René Philoctète, "Poèmes des îles qui marchent" (2003)

Anthologie de l’œuvre poétique de René Philoctète intitulée
Poèmes des îles qui marchent (préface de Lyonel Trouillot) parue chez Actes Sud (2003)

Réunir en une anthologie les textes poétiques écrits par René Philoctète est une excellente initiative. Les éditions Actes Sud font une fois encore un travail remarquable dans un domaine pourtant très malmené. La poésie, même si elle ne représente qu’une activité mineure du monde de l’édition, même si son lectorat semble infime, demeure - comme le disait Chateaubriand - « le plus beau et le plus intense des actes de la pensée, […] le chant intérieur ». C’est Lyonel Trouillot, lui-même romancier et poète haïtien, qui s’est glissé dans la peau du chef-d’orchestre pour cette interprétation de l’œuvre de Philoctète. Il reconnaît que les choix n’ont pas été faciles. D’aucuns regretteront en effet de ne pas trouver d’extrait de Caraïbe, recueil posthume paru aux éditions Mémoire de Port-au-Prince, en 1995. Mais il est vrai que ce long poème forme un ensemble très structuré et n’est pas représentatif à lui seul de l’univers imaginaire de Philoctète.

En fait, René Philoctète achève un cycle poétique tant du point de vue de l’esthétique que de celui de la réalité historique. Avant lui, on a connu les épopées d’un patriotisme cocardier, mais aussi les éclats puissants d’un Magloire Saint-Aude, poète de l’ellipse, ou l’étincelle fulgurante d’un Davertige dans les années soixante. Philoctète, très marqué par ses lectures d’Éluard et d’Aragon a voulu être le metteur en scène des « lendemains qui chantent ». Sa marque, si elle est d’abord celle d’une poésie engagée, se veut surtout celle d’une extrême sensibilité :

Porter les yeux sur les malheurs du monde et crier qu’on arrête le concert de la mort… savoir que dans un chant général votre voix roule son registre et qu’en vous gronde l’humaine colère d’apprendre
qu’entre les hommes il y a une tache de sang.

(in Poésie urgente).

Et pourtant, René Philoctète n’a guère connu de reconnaissance pour son œuvre poétique : il s’agit là d’une véritable création solitaire. Le critique Rodney Saint-Éloi discerne pourtant en lui une fraternité avec Saint-John Perse et Aimé Césaire « dans l’amplitude et la modulation cette parole caraïbe ». Max Dominique, de son côté salue l’« éblouissant charivari de mots » et la jubilation de son écriture. L’artisanat se perçoit jusque dans l’édition des textes de Philoctète, ainsi celle du long poème en quatre chants (paru en 1966), Ces îles qui marchent, montre des pages sagement dactylographiées avec une ornementation de dessins-collages. À l’image du poète : d’une lumineuse simplicité.

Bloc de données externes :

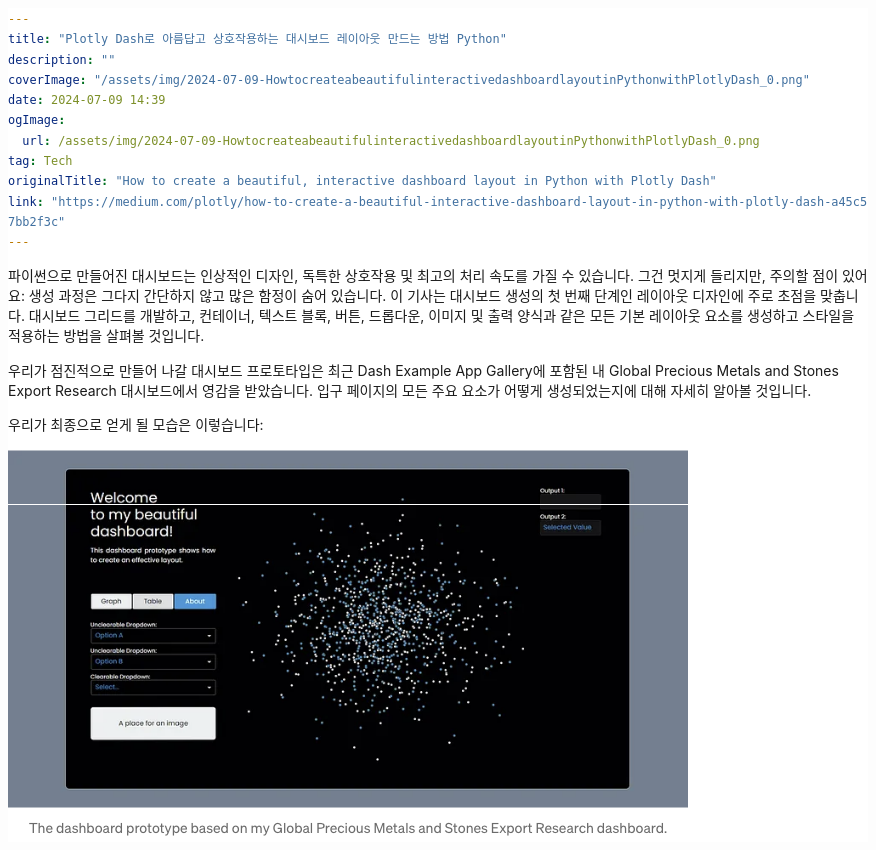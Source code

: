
 ```yaml
---
title: "Plotly Dash로 아름답고 상호작용하는 대시보드 레이아웃 만드는 방법 Python"
description: ""
coverImage: "/assets/img/2024-07-09-HowtocreateabeautifulinteractivedashboardlayoutinPythonwithPlotlyDash_0.png"
date: 2024-07-09 14:39
ogImage: 
  url: /assets/img/2024-07-09-HowtocreateabeautifulinteractivedashboardlayoutinPythonwithPlotlyDash_0.png
tag: Tech
originalTitle: "How to create a beautiful, interactive dashboard layout in Python with Plotly Dash"
link: "https://medium.com/plotly/how-to-create-a-beautiful-interactive-dashboard-layout-in-python-with-plotly-dash-a45c57bb2f3c"
---
```



파이썬으로 만들어진 대시보드는 인상적인 디자인, 독특한 상호작용 및 최고의 처리 속도를 가질 수 있습니다. 그건 멋지게 들리지만, 주의할 점이 있어요: 생성 과정은 그다지 간단하지 않고 많은 함정이 숨어 있습니다. 이 기사는 대시보드 생성의 첫 번째 단계인 레이아웃 디자인에 주로 초점을 맞춥니다. 대시보드 그리드를 개발하고, 컨테이너, 텍스트 블록, 버튼, 드롭다운, 이미지 및 출력 양식과 같은 모든 기본 레이아웃 요소를 생성하고 스타일을 적용하는 방법을 살펴볼 것입니다.

우리가 점진적으로 만들어 나갈 대시보드 프로토타입은 최근 Dash Example App Gallery에 포함된 내 Global Precious Metals and Stones Export Research 대시보드에서 영감을 받았습니다. 입구 페이지의 모든 주요 요소가 어떻게 생성되었는지에 대해 자세히 알아볼 것입니다.

우리가 최종으로 얻게 될 모습은 이렇습니다:

![How to create a beautiful interactive dashboard layout in Python with Plotly Dash](/assets/img/2024-07-09-HowtocreateabeautifulinteractivedashboardlayoutinPythonwithPlotlyDash_0.png)


<ins class="adsbygoogle"
     style="display:block"
     data-ad-client="ca-pub-4877378276818686"
     data-ad-slot="1549334788"
     data-ad-format="auto"
     data-full-width-responsive="true"></ins>
<script>
(adsbygoogle = window.adsbygoogle || []).push({});
</script>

J’aurais pu vous parler des splendeurs des matins
arraisonner le ciel mettre l’aube en bouteille
agencer à ma guise un nuage en château fort
créer un temps de fête où flamboient des baisers […]
Si j’appelle mes mots à vous rouer de vertiges
Ils viendront par brassées…

Ouvrir ce livre et lire à cœur ouvert l’âme d’Haïti. Écouter la voix du poète.